### MATERIAL PROVIDED
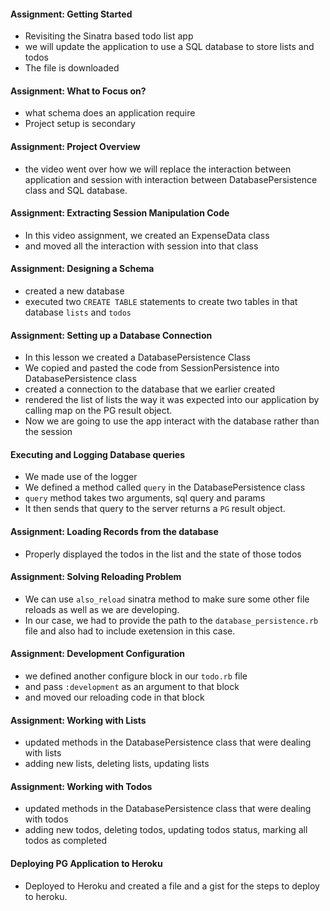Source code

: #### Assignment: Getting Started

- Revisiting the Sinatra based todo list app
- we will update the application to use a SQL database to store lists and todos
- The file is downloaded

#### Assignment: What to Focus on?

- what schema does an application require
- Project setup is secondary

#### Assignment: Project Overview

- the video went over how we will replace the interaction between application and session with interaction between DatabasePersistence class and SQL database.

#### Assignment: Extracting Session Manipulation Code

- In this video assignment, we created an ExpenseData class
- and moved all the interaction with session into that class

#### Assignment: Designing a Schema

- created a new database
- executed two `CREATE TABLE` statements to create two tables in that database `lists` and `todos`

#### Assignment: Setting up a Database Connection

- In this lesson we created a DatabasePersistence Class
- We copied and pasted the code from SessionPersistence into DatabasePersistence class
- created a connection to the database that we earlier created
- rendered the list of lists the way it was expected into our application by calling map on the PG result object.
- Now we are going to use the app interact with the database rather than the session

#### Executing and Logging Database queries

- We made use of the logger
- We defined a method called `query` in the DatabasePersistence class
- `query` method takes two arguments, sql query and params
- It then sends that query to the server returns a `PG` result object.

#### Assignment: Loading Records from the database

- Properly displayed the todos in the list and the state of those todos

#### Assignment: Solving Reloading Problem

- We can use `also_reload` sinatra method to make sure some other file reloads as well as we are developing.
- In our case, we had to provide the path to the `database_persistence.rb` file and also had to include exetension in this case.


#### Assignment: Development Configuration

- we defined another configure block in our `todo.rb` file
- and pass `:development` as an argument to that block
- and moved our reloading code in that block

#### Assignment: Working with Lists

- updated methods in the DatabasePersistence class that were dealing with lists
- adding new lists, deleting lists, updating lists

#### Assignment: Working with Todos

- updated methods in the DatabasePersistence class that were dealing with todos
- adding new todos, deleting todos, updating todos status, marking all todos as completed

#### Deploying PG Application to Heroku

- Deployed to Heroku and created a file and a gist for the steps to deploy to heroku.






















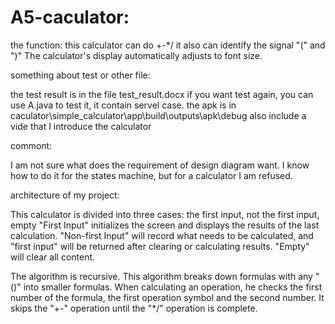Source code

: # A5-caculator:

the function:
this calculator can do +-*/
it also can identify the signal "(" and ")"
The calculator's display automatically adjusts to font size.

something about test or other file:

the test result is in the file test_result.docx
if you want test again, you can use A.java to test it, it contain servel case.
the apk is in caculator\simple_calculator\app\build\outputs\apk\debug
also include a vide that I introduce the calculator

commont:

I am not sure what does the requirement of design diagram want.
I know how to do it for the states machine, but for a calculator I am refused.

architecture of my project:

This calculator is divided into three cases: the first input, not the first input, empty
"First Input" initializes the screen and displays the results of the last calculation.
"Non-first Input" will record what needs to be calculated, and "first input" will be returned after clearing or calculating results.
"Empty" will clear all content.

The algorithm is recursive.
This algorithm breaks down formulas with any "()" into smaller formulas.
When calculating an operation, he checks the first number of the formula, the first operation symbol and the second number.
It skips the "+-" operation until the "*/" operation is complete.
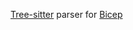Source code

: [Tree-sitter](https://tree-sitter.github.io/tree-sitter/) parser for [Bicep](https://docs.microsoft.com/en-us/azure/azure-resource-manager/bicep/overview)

* * *

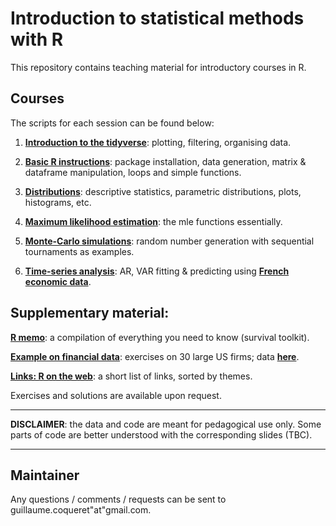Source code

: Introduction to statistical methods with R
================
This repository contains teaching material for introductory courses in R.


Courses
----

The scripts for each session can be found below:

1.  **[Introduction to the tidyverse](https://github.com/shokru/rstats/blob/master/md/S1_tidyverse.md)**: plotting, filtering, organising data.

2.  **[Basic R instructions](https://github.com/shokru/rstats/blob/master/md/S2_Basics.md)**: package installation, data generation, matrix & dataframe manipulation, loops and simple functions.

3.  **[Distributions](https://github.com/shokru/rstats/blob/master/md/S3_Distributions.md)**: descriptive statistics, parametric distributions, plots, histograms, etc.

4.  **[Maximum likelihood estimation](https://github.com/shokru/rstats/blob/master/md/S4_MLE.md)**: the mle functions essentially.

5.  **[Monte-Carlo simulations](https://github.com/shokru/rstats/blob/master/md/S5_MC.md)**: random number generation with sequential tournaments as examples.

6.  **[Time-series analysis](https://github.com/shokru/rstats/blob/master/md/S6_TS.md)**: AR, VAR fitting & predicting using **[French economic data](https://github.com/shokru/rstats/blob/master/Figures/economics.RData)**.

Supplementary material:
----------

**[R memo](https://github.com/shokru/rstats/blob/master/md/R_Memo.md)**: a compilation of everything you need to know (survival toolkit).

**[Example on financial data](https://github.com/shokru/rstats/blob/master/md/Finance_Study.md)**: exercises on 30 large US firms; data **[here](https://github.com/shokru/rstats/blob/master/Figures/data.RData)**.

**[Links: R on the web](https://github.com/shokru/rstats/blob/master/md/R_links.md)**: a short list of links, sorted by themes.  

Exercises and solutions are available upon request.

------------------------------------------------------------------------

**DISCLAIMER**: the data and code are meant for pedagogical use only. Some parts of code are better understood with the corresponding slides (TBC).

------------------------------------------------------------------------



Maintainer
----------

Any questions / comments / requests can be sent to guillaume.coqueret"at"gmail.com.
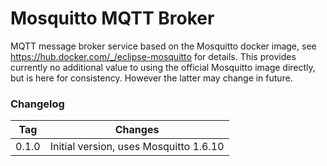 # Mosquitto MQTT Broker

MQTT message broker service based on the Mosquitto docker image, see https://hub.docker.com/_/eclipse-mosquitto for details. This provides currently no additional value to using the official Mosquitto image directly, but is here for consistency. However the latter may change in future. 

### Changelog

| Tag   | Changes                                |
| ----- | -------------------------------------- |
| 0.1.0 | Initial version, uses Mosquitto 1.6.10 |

* * *

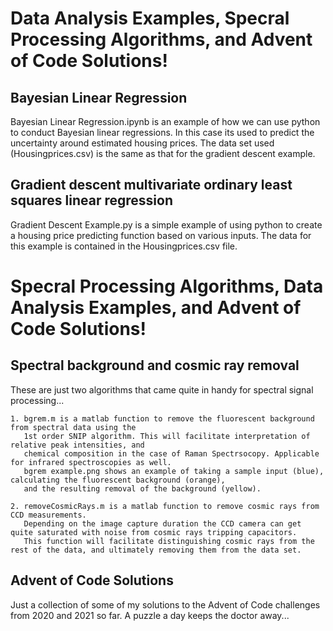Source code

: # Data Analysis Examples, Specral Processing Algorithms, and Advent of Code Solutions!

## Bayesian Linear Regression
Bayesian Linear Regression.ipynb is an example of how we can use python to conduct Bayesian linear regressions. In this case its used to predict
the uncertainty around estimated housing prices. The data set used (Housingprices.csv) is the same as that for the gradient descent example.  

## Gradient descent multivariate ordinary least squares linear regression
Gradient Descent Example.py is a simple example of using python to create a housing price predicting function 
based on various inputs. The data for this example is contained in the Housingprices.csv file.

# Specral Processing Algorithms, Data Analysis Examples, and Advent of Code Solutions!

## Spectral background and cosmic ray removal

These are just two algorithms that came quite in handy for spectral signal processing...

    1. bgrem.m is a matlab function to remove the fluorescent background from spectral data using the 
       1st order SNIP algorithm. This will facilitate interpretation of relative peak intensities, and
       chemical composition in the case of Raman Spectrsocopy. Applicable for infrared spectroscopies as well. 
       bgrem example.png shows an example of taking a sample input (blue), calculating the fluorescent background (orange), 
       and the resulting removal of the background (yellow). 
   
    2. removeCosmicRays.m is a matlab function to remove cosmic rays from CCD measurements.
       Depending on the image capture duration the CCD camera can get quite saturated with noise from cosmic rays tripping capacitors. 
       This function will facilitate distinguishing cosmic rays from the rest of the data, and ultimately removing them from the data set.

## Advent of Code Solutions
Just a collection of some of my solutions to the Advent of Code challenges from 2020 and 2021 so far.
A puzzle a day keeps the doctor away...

### EXERCISE DESCRIPTION
Could you repeat exactly the lines in the listing above from the one with "## Advent of Code Solutions" down to the one with "A puzzle a day keeps the doctor away..."? Include both of those lines.

### SOLUTION FOR THIS TASK
## Advent of Code Solutions
Just a collection of some of my solutions to the Advent of Code challenges from 2020 and 2021 so far.
A puzzle a day keeps the doctor away...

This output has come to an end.